Maria João Brito de Sousa subscreveu a ILC

Maria João Brito de Sousa nasceu em Lisboa, Concelho de Oeiras, a 4 de Novembro de 1952.

Neta do poeta António de Sousa e de Alice Brito de Sousa, pintora, teve o privilégio de conviver, durante a infância e adolescência, com alguns dos mais representativos nomes da cultura portuguesa do séc XX, Miguel Torga, Vitorino Nemésio, Natália Correia, Manuel Ribeiro de Pavia, Guilherme Filipe e Julio, eram visitas assíduas da casa onde cresceu.

Foi com Manuel Ribeiro de Pavia e ainda muito pequenina que se lançou à aventura dos pincéis e do carvão esta será uma das razões pelas quais, ainda hoje, gosta de se definir como “pintora precoce de trabalhos adiados”. É com cerca de três anos de idade que se inicia nas quadras em redondilha maior, algumas registadas pela mão de seu avô em pedacinhos de papel que ainda hoje guarda.

A sua pintura define-a numa linha expressionista-simbolista, sempre aberta ao surrealismo.
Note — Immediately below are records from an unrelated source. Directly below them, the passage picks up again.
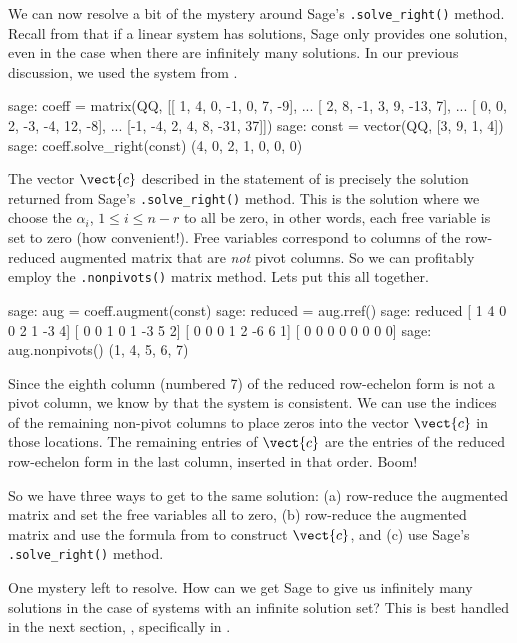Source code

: We can now resolve a bit of the mystery around Sage's \verb?.solve_right()? method.  Recall from  that if a linear system has solutions, Sage only provides one solution, even in the case when there are infinitely many solutions.  In our previous discussion, we used the system from .
%
\begin{sageexample}
sage: coeff = matrix(QQ, [[ 1,  4,  0, -1,  0,   7, -9],
...                       [ 2,  8, -1,  3,  9, -13,  7],
...                       [ 0,  0,  2, -3, -4,  12, -8],
...                       [-1, -4,  2,  4,  8, -31, 37]])
sage: const = vector(QQ, [3, 9, 1, 4])
sage: coeff.solve_right(const)
(4, 0, 2, 1, 0, 0, 0)
\end{sageexample}
%
The vector $\vect{c}$ described in the statement of  is precisely the solution returned from Sage's \verb?.solve_right()? method.  This is the solution where we choose the $\alpha_i$, $1\leq i\leq n-r$ to all be zero, in other words, each free variable is set to zero (how convenient!).  Free variables correspond to columns of the row-reduced augmented matrix that are \emph{not} pivot columns.  So we can profitably employ the \verb?.nonpivots()? matrix method.  Lets put this all together.
%
\begin{sageexample}
sage: aug = coeff.augment(const)
sage: reduced = aug.rref()
sage: reduced
[ 1  4  0  0  2  1 -3  4]
[ 0  0  1  0  1 -3  5  2]
[ 0  0  0  1  2 -6  6  1]
[ 0  0  0  0  0  0  0  0]
sage: aug.nonpivots()
(1, 4, 5, 6, 7)
\end{sageexample}
%
Since the eighth column (numbered 7) of the reduced row-echelon form is not a pivot column, we know by  that the system is consistent.  We can use the indices of the remaining non-pivot columns to place zeros into the vector $\vect{c}$ in those locations.  The remaining entries of $\vect{c}$ are the entries of the reduced row-echelon form in the last column, inserted in that order.  Boom!\par
%
So we have three ways to get to the same solution: (a) row-reduce the augmented matrix and set the free variables all to zero, (b) row-reduce the augmented matrix and use the formula from  to construct $\vect{c}$, and (c) use Sage's \verb?.solve_right()? method.\par
%
One mystery left to resolve.  How can we get Sage to give us infinitely many solutions in the case of systems with an infinite solution set?  This is best handled in the next section, , specifically in .
%
\begin{sageverbatim}
\end{sageverbatim}
%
A sua Poesia surge na riqueza do vocabulário, na utilização sistemática da metáfora e na musicalidade da rima.

Casou muito cedo e durante quase trinta anos dedicou-se exclusivamente às tarefas de esposa e mãe, pouco tempo lhe restando para se dedicar às Artes que nunca deixaram de a ir chamando. Em 1999, após um doloroso divórcio, renasceu, imperiosa, a necessidade de criar. Em Janeiro de 2000 inaugurou a sua primeira exposição individual de pintura em Lisboa, na Voz do Operário, à qual se seguiram dezassete exposições colectivas, sempre na qualidade de membro da associação de Artistas Plásticos Paço de Artes, da qual se tornou sócia. Foi também no Salão Nobre desta associação que, em 2007, inaugurou a sua segunda exposição individual; Auto-Retrato. Participou também, em 2007, no leilão “Telas de Esperança”, no Salão Paroquial de Stº. António de Nova Oeiras e em 2010 numa exposição colectiva de pintura promovida pela AMNO – Associação de Moradores de Nova Oeiras, sob o título Nova Oeiras Acontece.

No campo da Poesia, iniciou uma extensa produção de sonetos formalmente clássicos, em Janeiro de 2008, tendo publicado o seu primeiro livro, Poeta Porque Deus Quer, em Janeiro de 2009. Antes da publicação participou no Concurso de Poesia em Rede no Sapo, onde ganhou o primeiro prémio “ex aequo”, com o soneto Territorialidade que dedicou à vila de Oeiras onde terminou o curso complementar dos liceus e onde reside desde 1972.

Enquanto pintora, é membro da Associação de Artistas Plásticos Paço de Artes e é, desde 2005, membro da Associação Portuguesa de Poetas, para a qual entrou pela mão da actual Vice-Presidente, a poetisa Virgínia Branco.

Subscreveu a Iniciativa Legislativa de Cidadãos pela revogação da entrada em vigor do Acordo Ortográfico de 1990 e tem participado militantemente na recolha de assinaturas para a iniciativa.

Este é mais um perfil publicado na “galeria” de subscritores, activistas e apoiantes da nossa ILC.

Nota: esta publicação foi autorizada pela subscritora, que redigiu e nos enviou, expressamente para o efeito, as respectivas nota biográfica e fotografia.